黒騎士ではなくなった黒騎士

 ──ぴしり。

「では、陛下。お預かりしておりましたエクストームをご返還いたします」

「おう、ご苦労。今回の褒美は後日正式に、大々的に発表する予定だからよ。まあ、期待しておけ。それだけのことをおまえはやってのけたんだからな!」

 ジールディアはその場に片膝をつき、貸与されていたエクストリームを恭しくシャイルード王へと返還する。

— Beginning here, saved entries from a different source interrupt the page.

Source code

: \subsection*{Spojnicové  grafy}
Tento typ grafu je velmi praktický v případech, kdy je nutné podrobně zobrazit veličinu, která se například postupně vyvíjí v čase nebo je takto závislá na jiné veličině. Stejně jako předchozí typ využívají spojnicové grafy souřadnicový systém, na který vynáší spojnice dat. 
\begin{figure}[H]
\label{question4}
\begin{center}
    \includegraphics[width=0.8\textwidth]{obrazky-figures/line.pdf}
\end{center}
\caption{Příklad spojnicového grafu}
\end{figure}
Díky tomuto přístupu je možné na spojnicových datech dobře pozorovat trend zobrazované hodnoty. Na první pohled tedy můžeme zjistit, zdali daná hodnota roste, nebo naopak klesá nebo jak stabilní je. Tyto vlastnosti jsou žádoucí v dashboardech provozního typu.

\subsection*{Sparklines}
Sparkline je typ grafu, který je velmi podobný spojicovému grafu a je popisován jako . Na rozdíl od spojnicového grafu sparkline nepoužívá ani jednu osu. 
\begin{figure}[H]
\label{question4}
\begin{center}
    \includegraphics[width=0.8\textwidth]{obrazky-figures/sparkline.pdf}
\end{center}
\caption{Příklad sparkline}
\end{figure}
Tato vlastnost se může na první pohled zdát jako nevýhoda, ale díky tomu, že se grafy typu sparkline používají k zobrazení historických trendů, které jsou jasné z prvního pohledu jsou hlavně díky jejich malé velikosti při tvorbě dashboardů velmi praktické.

「しっかし、もうそのエクストリームは『黒地剣』じゃなくなっちゃったねー。今後は『黄金神剣』とでも呼ぼうか? 何かその剣、神気だだ漏れだし」

「お、それいいな、オフクロ! よし、んじゃま、今後この剣の銘は『黄金神剣エクストリーム』な!」

 ──ぴしり。ぴしり。

「しかし……まさかほぼ一人で【銀邪竜】を倒してしまうとは……」

「さすがは我が娘だ! 父親として、おまえのことを誇らしく思うぞ!」

 半ば呆れているサルマンと、何とも嬉しそうなトライゾンが言葉を交わす。

「うーん……ねえ、ジールちゃん。さっきからどうしても気になっていることがあるんだけど……」

 ──ぴしり。ぴしり。ぴしり。

「どうかされましたか、レメット様?」

「もう、ジールちゃんってば。私のことは『おさん』って呼んでって言っているのにぃ。って、そうじゃなくてさ。その鎧のことだけどね」

「なぜか黒から黄金に変わってしまったこの鎧か。確かに俺も気になっているが」

「でっしょ? ライナスちゃんも気になるよね? その鎧、明らかに神気を放っているし。もしかしてその鎧、もう解けているんじゃない?」

 ──ぴしり。ぴしり。ぴしり。ぴしり。

「解けている? 解けているとは?」

「もう、だからさ、その鎧の呪い────」

 ──ぴしり。ぴしり。ぴしり。ぴしり。ぴしり。ぴしり。

 ──ぴしり。ぴしり。ぴしり。ぴしり。ぴしり。ぴしり。

 ──ぴしり。ぴしり。ぴしり。ぴしり。ぴしり。ぴしり。

 ──ぴしり。ぴしり。ぴしり。ぴしり。ぴしり。ぴしり。

「…………さっきから何か音がしていませんか?」

「うん、僕も聞こえる。これって何の音?」

 レディルとレアスが小さな音に気付き、周囲を見回す。それに釣られて、他の者たちもようやくこの小さな音に気付いた。

「音だと……? うむ、確かに聞こえるな」

「なんだぁ、この音? どっから聞こえてくンだ?」

「ジールから聞こえてくるような気がするが……」

「サルマン、おまえもか。私も我が娘から聞こえてくる気がするぞ」

 ジールディアとシャイルードが周囲を見回し、サルマンとトライゾンがジールディアへと視線を向けた。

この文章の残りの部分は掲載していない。